Si vous deviez faire le parallèle avec votre ancienne maison de production, « Prince Arts », qu’est-ce que cela serait ?
Je salue au passage mes anciens mentors du label «Prince Arts» qui m’ont accompagné dans ma carrière et propulsé jusqu’à ce que je décide de prendre mon destin en main. Avec eux, j’ai accompli un travail incontestable et réalisé des projets démentiels. Il est d’ailleurs bon de préciser que nous nous sommes quittés à l’amiable, sans aucune animosité. C’est certes un nouveau tournant pour moi, mais je dirai aussi que c’est une continuité car le plus dur est derrière moi. L’enjeu, ce n’est ni «Prince Arts» ni «PDG» mais, c’est plutôt le rayonnement de la musique africaine. Le plus important, c’est d’y travailler et d’y contribuer. Mon idéologie a toujours été de travailler avec déontologie et éthique. C’est ce que je faisais avec mes anciens producteurs et je reconduis le même schéma.
«Porter le flambeau ou relever le niveau de la musique sénégalaise»
Vous comptabilisez plusieurs années dans le show-biz, avec une riche discographie, des voyages, des prestations sur des scènes à travers le monde, des distinctions. Que vous reste-t-il à accomplir dans la musique ?
Je rends grâce à Dieu pour toutes ces choses que j’ai pu réaliser et avoir grâce à ma musique. Au jour d’aujourd’hui, mon plus grand souhait, c’est d’être un digne ambassadeur du Sénégal dans le monde. Je veux le représenter avec les honneurs partout, comme l’ont fait mes aînés qui ont balisé la route. Par-dessus tout, je voudrais porter le flambeau encore plus haut que ce qui a été fait jusque-là, relever le niveau.
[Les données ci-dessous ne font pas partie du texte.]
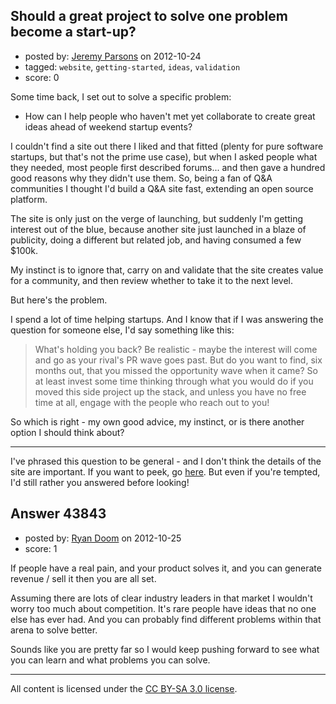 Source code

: ## Should a great project to solve one problem become a start-up?

- posted by: [Jeremy Parsons](https://stackexchange.com/users/-1/4291-jeremy-parsons) on 2012-10-24
- tagged: `website`, `getting-started`, `ideas`, `validation`
- score: 0

Some time back, I set out to solve a specific problem:

* How can I help people who haven't met yet collaborate to create great ideas ahead of weekend startup events?

I couldn't find a site out there I liked and that fitted (plenty for pure software startups, but that's not the prime use case), but when I asked people what they needed, most people first described forums... and then gave a hundred good reasons why they didn't use them. So, being a fan of Q&A communities I thought I'd build a Q&A site fast, extending an open source platform. 

The site is only just on the verge of launching, but suddenly I'm getting interest out of the blue, because another site just launched in a blaze of publicity, doing a different but related job, and having consumed a few $100k.

My instinct is to ignore that, carry on and validate that the site creates value for a community, and then review whether to take it to the next level. 

But here's the problem.

I spend a lot of time helping startups. And I know that if I was answering the question for someone else, I'd say something like this:

> What's holding you back? Be realistic - maybe the interest will come and go as your rival's PR wave goes past. But do you want to find, six months out, that you missed the opportunity wave when it came? So at least invest some time thinking through what you would do if you moved this side project up the stack, and unless you have no free time at all, engage with the people who reach out to you!

So which is right - my own good advice, my instinct, or is there another option I should think about?


----------

I've phrased this question to be general - and I don't think the details of the site are important. If you want to peek, go [here][1]. But even if you're tempted, I'd still rather you answered before looking!


  [1]: http://www.futurebusiness.es


## Answer 43843

- posted by: [Ryan Doom](https://stackexchange.com/users/-1/5655-ryan-doom) on 2012-10-25
- score: 1

If people have a real pain, and your product solves it, and you can generate revenue / sell it then you are all set.

Assuming there are lots of clear industry leaders in that market I wouldn't worry too much about competition. It's rare people have ideas that no one else has ever had. And you can probably find different problems within that arena to solve better.  

Sounds like you are pretty far so I would keep pushing forward to see what you can learn and what problems you can solve. 



---

All content is licensed under the [CC BY-SA 3.0 license](https://creativecommons.org/licenses/by-sa/3.0/).
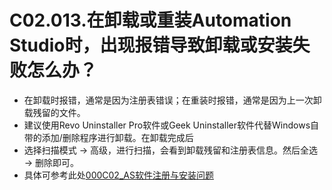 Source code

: # C02.013.在卸载或重装Automation Studio时，出现报错导致卸载或安装失败怎么办？

- 在卸载时报错，通常是因为注册表错误；在重装时报错，通常是因为上一次卸载残留的文件。
- 建议使用Revo Uninstaller Pro软件或Geek Uninstaller软件代替Windows自带的添加/删除程序进行卸载。在卸载完成后
- 选择扫描模式 → 高级，进行扫描，会看到卸载残留和注册表信息。然后全选 → 删除即可。
- 具体可参考此处[000C02_AS软件注册与安装问题](/C02_AS软件注册与安装问题/000C02_AS软件注册与安装问题.md)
C’est cela qui me reste à accomplir et j’y travaille sans relâche.
Votre parcours, on le sait, n’a pas été facile. La concurrence étant rude dans le milieu. Pensez-vous que cela soit nécessaire ?
Dans toute chose, il y a du bon et tout ce qui ne vous tue pas, vous rend plus fort. La concurrence permet de se surpasser et de donner le meilleur de soi-même. En revanche, ce qui est déplorable, c’est la concurrence malsaine où les coups les plus bas sont permis.